I could model one, two or three stars well enough using a naive numerical method. However, as I added stars, my model got slower. Much slower. It did not help when I switched to a more advanced computer. Though I had had no exposure to computational complexity, I recognized that something was up. And this is one of the great lessons that computer science teaches us: think about how the speed of your programs scale. Had I taken a good computer science class, I wouldn’t have been caught in a dead-end…
Let us fast-forward a couple of decades… Today I would never try to simulate a galaxy by considering the effect of each star of all other stars. I would recognize this as a dead-end right away, without thinking.
However, computational complexity accounts for less than 1% of the work I do when I program for efficiency. In practice, chasing efficiency (for me) is all about reducing the factors. The goal is hardly never to replace an O(N2) algorithm by an O(N) algorithm. The goal is to reduce the running time of a program by 50%.

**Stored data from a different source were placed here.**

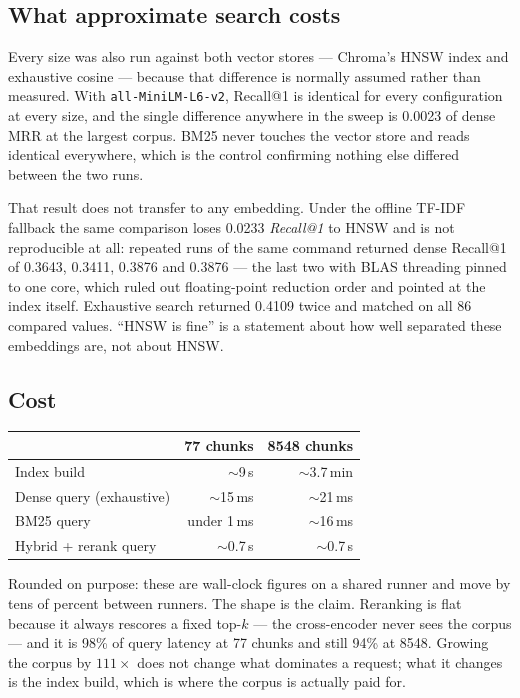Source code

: \documentclass[11pt,a4paper]{article}
\newcommand{\code}[1]{\texttt{\small #1}}
\begin{document}
\subsection{What approximate search costs}

Every size was also run against both vector stores --- Chroma's HNSW index and
exhaustive cosine --- because that difference is normally assumed rather than
measured. With \code{all-MiniLM-L6-v2}, Recall@1 is identical for every
configuration at every size, and the single difference anywhere in the sweep is
0.0023 of dense MRR at the largest corpus. BM25 never touches the vector store
and reads identical everywhere, which is the control confirming nothing else
differed between the two runs.

That result does not transfer to any embedding. Under the offline TF-IDF
fallback the same comparison loses 0.0233 \emph{Recall@1} to HNSW and is not
reproducible at all: repeated runs of the same command returned dense Recall@1 of
0.3643, 0.3411, 0.3876 and 0.3876 --- the last two with BLAS threading pinned to
one core, which ruled out floating-point reduction order and pointed at the index
itself. Exhaustive search returned 0.4109 twice and matched on all 86 compared
values. ``HNSW is fine'' is a statement about how well separated these embeddings
are, not about HNSW.

\subsection{Cost}

\begin{center}
\small
\begin{tabular}{@{}lrr@{}}
\toprule
& \textbf{77 chunks} & \textbf{8548 chunks} \\
\midrule
Index build                & $\sim$9\,s        & $\sim$3.7\,min \\
Dense query (exhaustive)   & $\sim$15\,ms      & $\sim$21\,ms \\
BM25 query                 & under 1\,ms       & $\sim$16\,ms \\
Hybrid + rerank query      & $\sim$0.7\,s      & $\sim$0.7\,s \\
\bottomrule
\end{tabular}
\end{center}

Rounded on purpose: these are wall-clock figures on a shared runner and move by
tens of percent between runners. The shape is the claim. Reranking is flat
because it always rescores a fixed top-$k$ --- the cross-encoder never sees the
corpus --- and it is 98\% of query latency at 77 chunks and still 94\% at 8548.
Growing the corpus by $111\times$ does not change what dominates a request; what
it changes is the index build, which is where the corpus is actually paid for.
\end{document}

Why can’t computer science help us with constant factors? It can but computer scientists spend little time on the the key factors impacting efficiency: pipeline width, number of units, throughput and latency of the various instructions, memory latency and bandwidth, CPU caching strategies, CPU branching predictions, instruction reordering, superscalar execution, compiler heuristics and vectorization… and so on.
Sometimes, computer scientists will be even dismissive of such constant factors. For example, they may object that as computers get faster anyhow, investing in making your code run twice as fast is wasted effort. Thankfully, not all computer scientists have this attitude. Knuth famously wrote:
In established engineering disciplines a 12% improvement, easily obtained, is never considered marginal and I believe the same viewpoint should prevail in software engineering.
Knuth is correct by the way: if you get hired by Google and manage to improve the performance of a key system by 12%, you are probably in a good position to ask for a huge raise. The difference between running 100 servers and 112 servers can mean a lot of money. Shaving off 12% to the latency can be worth millions of dollars. You are much less likely to be able to replace a key O(N2) algorithm by an equivalent O(N) algorithm. Google engineers are probably good enough that opportunities to reduce the complexity are rare.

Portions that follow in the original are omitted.